Task item: Exercise in exact copying: restate word for word only the lines below from the one containing "Hiew Moi</strong> <br>" through the one containing "Use in places", omitting any pictures.

[Data items]

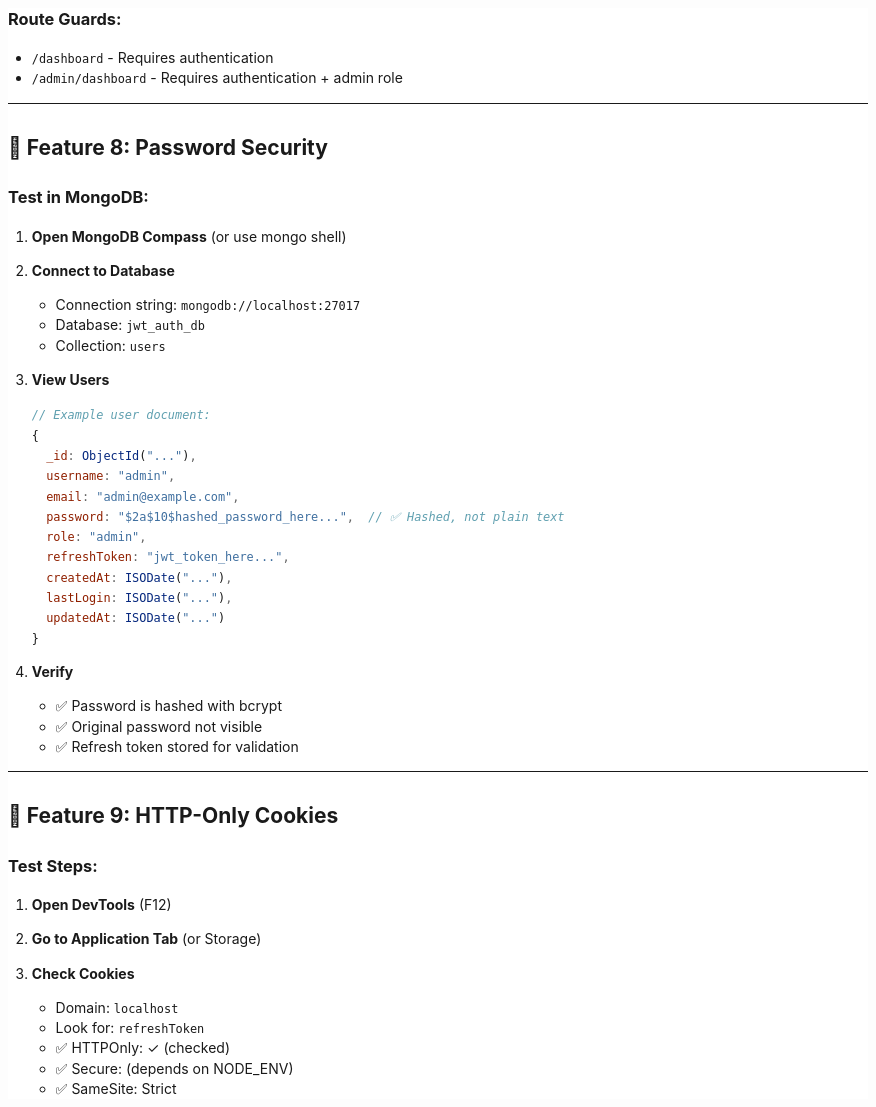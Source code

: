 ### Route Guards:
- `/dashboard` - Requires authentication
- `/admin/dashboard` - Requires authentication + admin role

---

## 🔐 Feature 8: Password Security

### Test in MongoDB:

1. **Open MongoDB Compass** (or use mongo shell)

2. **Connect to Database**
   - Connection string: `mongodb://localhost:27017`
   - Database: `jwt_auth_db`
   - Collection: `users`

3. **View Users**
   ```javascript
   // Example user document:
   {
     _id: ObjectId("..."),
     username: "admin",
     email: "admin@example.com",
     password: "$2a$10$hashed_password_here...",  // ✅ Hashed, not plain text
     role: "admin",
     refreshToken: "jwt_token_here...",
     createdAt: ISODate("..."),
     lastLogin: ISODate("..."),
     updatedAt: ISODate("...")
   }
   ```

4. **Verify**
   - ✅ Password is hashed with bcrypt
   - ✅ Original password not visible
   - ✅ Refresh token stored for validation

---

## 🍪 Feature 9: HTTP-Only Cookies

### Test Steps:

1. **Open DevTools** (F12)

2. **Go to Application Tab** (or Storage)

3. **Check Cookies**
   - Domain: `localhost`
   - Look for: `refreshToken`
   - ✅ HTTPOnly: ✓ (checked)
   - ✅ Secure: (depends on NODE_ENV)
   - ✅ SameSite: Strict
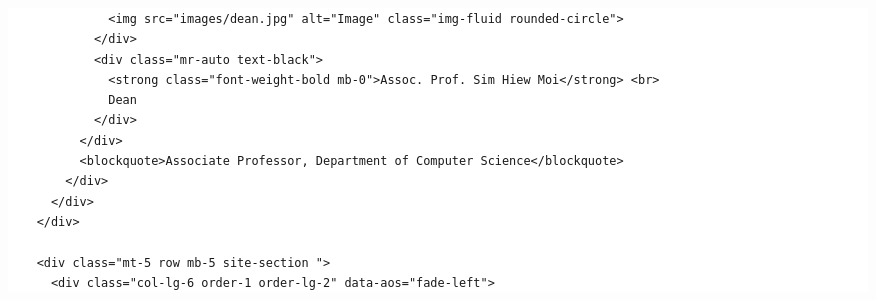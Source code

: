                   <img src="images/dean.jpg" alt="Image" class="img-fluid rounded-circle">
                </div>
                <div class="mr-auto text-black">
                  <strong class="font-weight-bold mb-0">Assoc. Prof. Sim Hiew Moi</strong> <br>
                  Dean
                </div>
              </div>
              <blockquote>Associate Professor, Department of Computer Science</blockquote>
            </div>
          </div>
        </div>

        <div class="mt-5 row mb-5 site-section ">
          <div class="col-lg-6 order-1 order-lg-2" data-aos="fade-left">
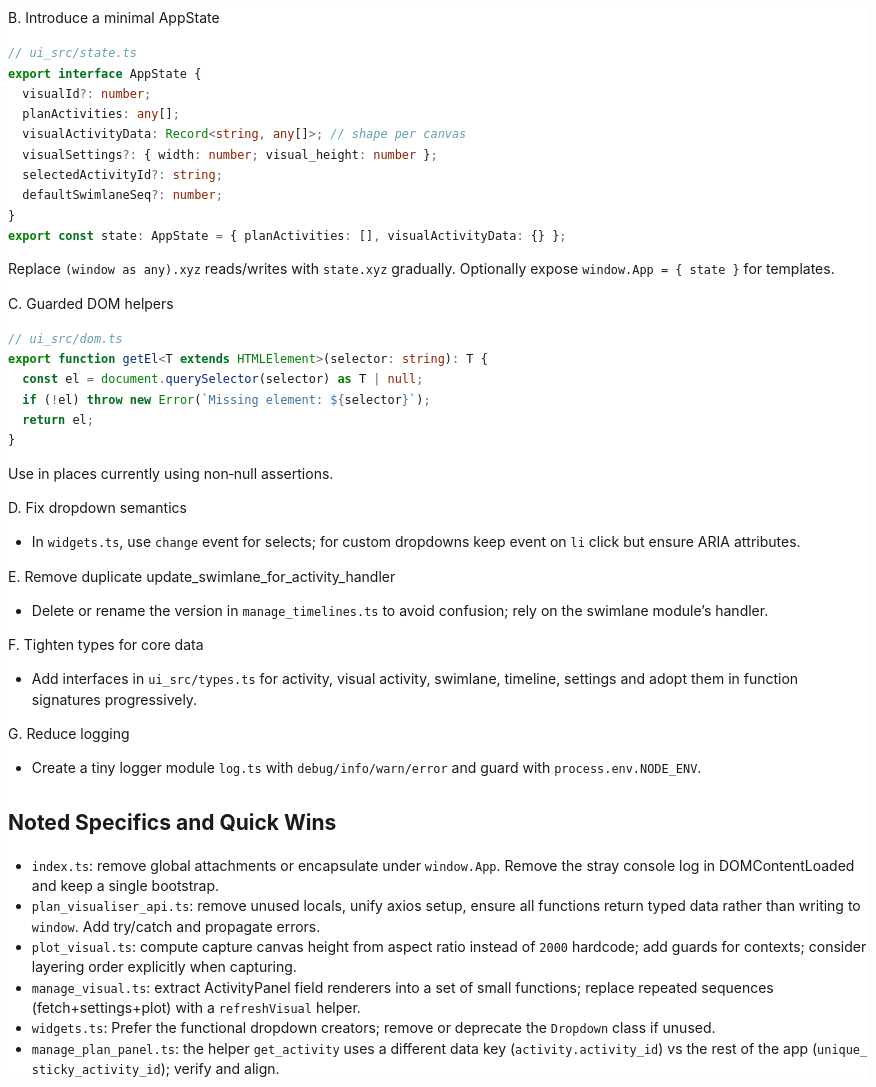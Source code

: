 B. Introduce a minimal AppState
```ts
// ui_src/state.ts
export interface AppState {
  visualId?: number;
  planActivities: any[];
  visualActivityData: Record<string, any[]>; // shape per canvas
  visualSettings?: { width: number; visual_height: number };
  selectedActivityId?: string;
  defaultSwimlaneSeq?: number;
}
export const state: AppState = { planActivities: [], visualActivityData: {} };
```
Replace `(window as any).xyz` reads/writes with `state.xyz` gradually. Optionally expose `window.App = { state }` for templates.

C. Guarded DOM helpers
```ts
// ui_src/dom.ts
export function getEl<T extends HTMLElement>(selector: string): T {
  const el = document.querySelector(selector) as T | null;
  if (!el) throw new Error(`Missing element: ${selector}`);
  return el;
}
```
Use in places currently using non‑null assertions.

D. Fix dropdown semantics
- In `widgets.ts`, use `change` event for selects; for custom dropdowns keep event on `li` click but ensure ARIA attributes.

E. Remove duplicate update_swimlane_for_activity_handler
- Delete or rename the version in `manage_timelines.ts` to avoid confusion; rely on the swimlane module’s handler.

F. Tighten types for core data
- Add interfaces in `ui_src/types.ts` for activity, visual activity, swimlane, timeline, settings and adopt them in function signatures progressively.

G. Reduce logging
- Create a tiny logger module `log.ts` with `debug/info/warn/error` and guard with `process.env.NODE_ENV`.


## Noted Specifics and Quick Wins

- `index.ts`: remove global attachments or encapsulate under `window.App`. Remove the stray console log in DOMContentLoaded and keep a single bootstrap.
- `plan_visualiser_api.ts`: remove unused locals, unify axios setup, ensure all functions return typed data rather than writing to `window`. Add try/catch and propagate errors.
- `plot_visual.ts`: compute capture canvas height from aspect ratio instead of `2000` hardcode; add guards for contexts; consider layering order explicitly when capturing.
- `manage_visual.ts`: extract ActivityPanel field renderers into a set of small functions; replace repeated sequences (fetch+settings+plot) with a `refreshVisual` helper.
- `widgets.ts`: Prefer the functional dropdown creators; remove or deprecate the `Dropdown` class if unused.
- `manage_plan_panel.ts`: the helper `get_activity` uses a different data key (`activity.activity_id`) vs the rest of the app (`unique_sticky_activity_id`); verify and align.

Answer section:
                  <strong class="font-weight-bold mb-0">Assoc. Prof. Sim Hiew Moi</strong> <br>
                  Dean
                </div>
              </div>
              <blockquote>Associate Professor, Department of Computer Science</blockquote>
            </div>
          </div>
        </div>

        <div class="mt-5 row mb-5 site-section ">
          <div class="col-lg-6 order-1 order-lg-2" data-aos="fade-left">
Source code

: B. Introduce a minimal AppState
```ts
// ui_src/state.ts
export interface AppState {
  visualId?: number;
  planActivities: any[];
  visualActivityData: Record<string, any[]>; // shape per canvas
  visualSettings?: { width: number; visual_height: number };
  selectedActivityId?: string;
  defaultSwimlaneSeq?: number;
}
export const state: AppState = { planActivities: [], visualActivityData: {} };
```
Replace `(window as any).xyz` reads/writes with `state.xyz` gradually. Optionally expose `window.App = { state }` for templates.

C. Guarded DOM helpers
```ts
// ui_src/dom.ts
export function getEl<T extends HTMLElement>(selector: string): T {
  const el = document.querySelector(selector) as T | null;
  if (!el) throw new Error(`Missing element: ${selector}`);
  return el;
}
```
Use in places currently using non‑null assertions.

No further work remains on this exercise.